**Your objective**: Each line of the records that holds "textrm" should be shown in full.

**Record set**:
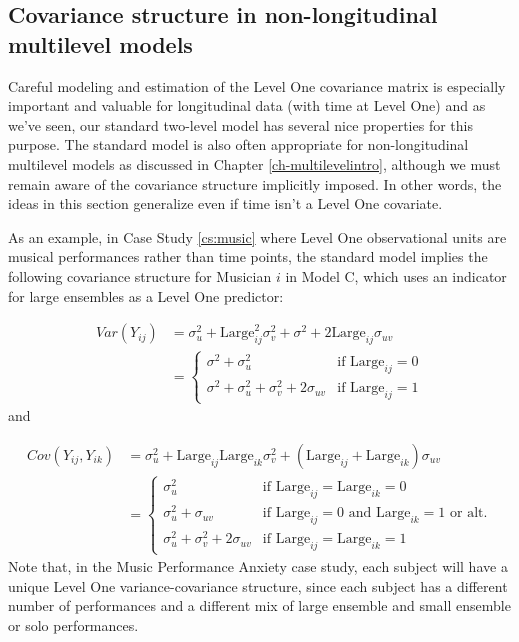 \documentclass[
]{krantz}
\begin{document}
\hypertarget{covariance-structure-in-non-longitudinal-multilevel-models}{%
\subsection{Covariance structure in non-longitudinal multilevel models}\label{covariance-structure-in-non-longitudinal-multilevel-models}}

Careful modeling and estimation of the Level One covariance matrix is especially important and valuable for longitudinal data (with time at Level One) and as we've seen, our standard two-level model has several nice properties for this purpose. The standard model is also often appropriate for non-longitudinal multilevel models as discussed in Chapter \ref{ch-multilevelintro}, although we must remain aware of the covariance structure implicitly imposed. In other words, the ideas in this section generalize even if time isn't a Level One covariate.

As an example, in Case Study \ref{cs:music} where Level One observational units are musical performances rather than time points, the standard model implies the following covariance structure for Musician \(i\) in Model C, which uses an indicator for large ensembles as a Level One predictor:

\begin{align*}
Var(Y_{ij}) & = \sigma_{u}^{2} + \textrm{Large}^{2}_{ij} \sigma_{v}^{2} + \sigma^{2} + 2\textrm{Large}_{ij}\sigma_{uv} \\
 & = \left\{ \begin{array}{ll}
                 \sigma^{2} + \sigma_{u}^{2} & \mbox{if $\textrm{Large}_{ij}=0$} \\
                 \sigma^{2} + \sigma_{u}^{2} + \sigma_{v}^{2} + 2\sigma_{uv} & \mbox{if $\textrm{Large}_{ij}=1$}
               \end{array}
       \right.
\end{align*}
\noindent and

\begin{align*}
Cov(Y_{ij},Y_{ik}) & = \sigma_{u}^{2} + \textrm{Large}_{ij}\textrm{Large}_{ik} \sigma_{v}^{2} + (\textrm{Large}_{ij} + 
  \textrm{Large}_{ik}) \sigma_{uv} \\
 & = \left\{ \begin{array}{ll}
                 \sigma_{u}^{2} & \mbox{if $\textrm{Large}_{ij}=\textrm{Large}_{ik}=0$} \\
                 \sigma_{u}^{2} + \sigma_{uv} & \mbox{if $\textrm{Large}_{ij}=0$ and $\textrm{Large}_{ik}=1$ or alt.} \\
                 \sigma_{u}^{2} + \sigma_{v}^{2} + 2\sigma_{uv} & \mbox{if $\textrm{Large}_{ij}=\textrm{Large}_{ik}=1$}
               \end{array}
       \right.
\end{align*}
Note that, in the Music Performance Anxiety case study, each subject will have a unique Level One variance-covariance structure, since each subject has a different number of performances and a different mix of large ensemble and small ensemble or solo performances.
\end{document}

**Task result**:
Var(Y_{ij}) & = \sigma_{u}^{2} + \textrm{Large}^{2}_{ij} \sigma_{v}^{2} + \sigma^{2} + 2\textrm{Large}_{ij}\sigma_{uv} \\
                 \sigma^{2} + \sigma_{u}^{2} & \mbox{if $\textrm{Large}_{ij}=0$} \\
                 \sigma^{2} + \sigma_{u}^{2} + \sigma_{v}^{2} + 2\sigma_{uv} & \mbox{if $\textrm{Large}_{ij}=1$}
Cov(Y_{ij},Y_{ik}) & = \sigma_{u}^{2} + \textrm{Large}_{ij}\textrm{Large}_{ik} \sigma_{v}^{2} + (\textrm{Large}_{ij} + 
  \textrm{Large}_{ik}) \sigma_{uv} \\
                 \sigma_{u}^{2} & \mbox{if $\textrm{Large}_{ij}=\textrm{Large}_{ik}=0$} \\
                 \sigma_{u}^{2} + \sigma_{uv} & \mbox{if $\textrm{Large}_{ij}=0$ and $\textrm{Large}_{ik}=1$ or alt.} \\
                 \sigma_{u}^{2} + \sigma_{v}^{2} + 2\sigma_{uv} & \mbox{if $\textrm{Large}_{ij}=\textrm{Large}_{ik}=1$}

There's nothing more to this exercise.